Para no dejar solo a Marx en este apartado y porque, además, es justo
incluirle en él, hago comparecer a D. Miguel de Unamuno. Según pensaba, el
hombre es siempre un “ser con otros hombres”, nunca un ser aislado. De ahí deduce
que la sociedad es previa a la razón y, por tanto, su origen, su productora.
Justicia y moralidad como clave para hablar de sociedad.
Platón, en el cuento antes aludido, hace que Zeus envíe a Hermes para
proporcionar a los hombres, antes de que desaparezcan, “el sentido moral y la
justicia, para que hubiera orden en las ciudades y ligaduras acordes de amistad”.

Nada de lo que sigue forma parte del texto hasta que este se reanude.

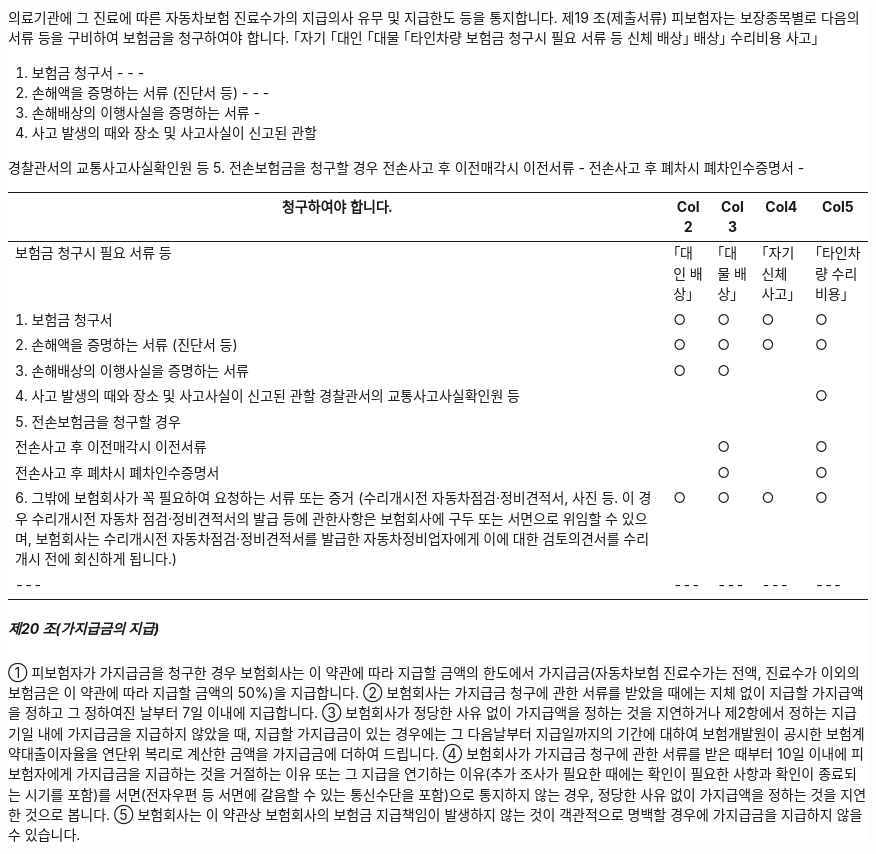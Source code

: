  의료기관에 그 진료에 따른 자동차보험 진료수가의 지급의사 유무 및 
 지급한도 등을 통지합니다.
 제19 조(제출서류) 
 피보험자는 보장종목별로 다음의 서류 등을 구비하여 보험금을
 청구하여야 합니다.
｢자기
｢대인 ｢대물 ｢타인차량
보험금 청구시 필요 서류 등 신체
배상｣ 배상｣ 수리비용
사고｣
1. 보험금 청구서 - - - 
2. 손해액을 증명하는 서류 (진단서 등) - - - 
3. 손해배상의 이행사실을 증명하는 서류 - 
4. 사고 발생의 때와 장소 및 사고사실이 신고된 관할
 
경찰관서의 교통사고사실확인원 등
5. 전손보험금을 청구할 경우
전손사고 후 이전매각시 이전서류 - 
전손사고 후 폐차시 폐차인수증명서 - 

|청구하여야 합니다.|Col2|Col3|Col4|Col5|
|---|---|---|---|---|
|보험금 청구시 필요 서류 등|｢대인 배상｣|｢대물 배상｣|｢자기 신체 사고｣|｢타인차량 수리비용｣|
|1. 보험금 청구서|○|○|○|○|
|2. 손해액을 증명하는 서류 (진단서 등)|○|○|○|○|
|3. 손해배상의 이행사실을 증명하는 서류|○|○|||
|4. 사고 발생의 때와 장소 및 사고사실이 신고된 관할 경찰관서의 교통사고사실확인원 등||||○|
|5. 전손보험금을 청구할 경우|||||
|전손사고 후 이전매각시 이전서류||○||○|
|전손사고 후 폐차시 폐차인수증명서||○||○|
|6. 그밖에 보험회사가 꼭 필요하여 요청하는 서류 또는 증거 (수리개시전 자동차점검·정비견적서, 사진 등. 이 경우 수리개시전 자동차 점검·정비견적서의 발급 등에 관한사항은 보험회사에 구두 또는 서면으로 위임할 수 있으며, 보험회사는 수리개시전 자동차점검·정비견적서를 발급한 자동차정비업자에게 이에 대한 검토의견서를 수리개시 전에 회신하게 됩니다.)|○|○|○|○|
|---|---|---|---|---|
##### 제20 조(가지급금의 지급)
 ① 피보험자가 가지급금을 청구한 경우 보험회사는 이 약관에 따라 
 지급할 금액의 한도에서 가지급금(자동차보험 진료수가는 전액,
 진료수가 이외의 보험금은 이 약관에 따라 지급할 금액의 50%)을 
 지급합니다.
 ② 보험회사는 가지급금 청구에 관한 서류를 받았을 때에는 지체 없이 
 지급할 가지급액을 정하고 그 정하여진 날부터 7일 이내에 지급합니다.
 ③ 보험회사가 정당한 사유 없이 가지급액을 정하는 것을 지연하거나 
 제2항에서 정하는 지급기일 내에 가지급금을 지급하지 않았을 때, 
 지급할 가지급금이 있는 경우에는 그 다음날부터 지급일까지의 기간에
 대하여 보험개발원이 공시한 보험계약대출이자율을 연단위 복리로 
 계산한 금액을 가지급금에 더하여 드립니다.
 ④ 보험회사가 가지급금 청구에 관한 서류를 받은 때부터 10일 이내에 
 피보험자에게 가지급금을 지급하는 것을 거절하는 이유 또는 그 
 지급을 연기하는 이유(추가 조사가 필요한 때에는 확인이 필요한 
 사항과 확인이 종료되는 시기를 포함)를 서면(전자우편 등 서면에 
 갈음할 수 있는 통신수단을 포함)으로 통지하지 않는 경우, 정당한 
 사유 없이 가지급액을 정하는 것을 지연한 것으로 봅니다.
 ⑤ 보험회사는 이 약관상 보험회사의 보험금 지급책임이 발생하지 않는
 것이 객관적으로 명백할 경우에 가지급금을 지급하지 않을 수
 있습니다.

También Aristóteles, en su conocidísimo texto de la Política, justifica la
sociabilidad natural del ser humano en el hecho de poseer un lenguaje (sermo, no
meramente vox como los animales), una palabra mediante la cual puede “manifestar
lo conveniente y lo dañoso, lo justo y lo injusto, y es exclusivo del hombre, frente a
los demás animales, el tener, él solo, el sentido del bien y del mal (…) y la
comunidad de estas cosas es lo que constituye la casa y la ciudad”.
Por último, ha de mencionarse a Epicteto. El texto de las Máximas que se
cita en los materiales es todo él una ejemplificación de cómo y por qué hay sociedad
cuando la justicia y la moralidad son los fundamentos en los que ella se sustenta.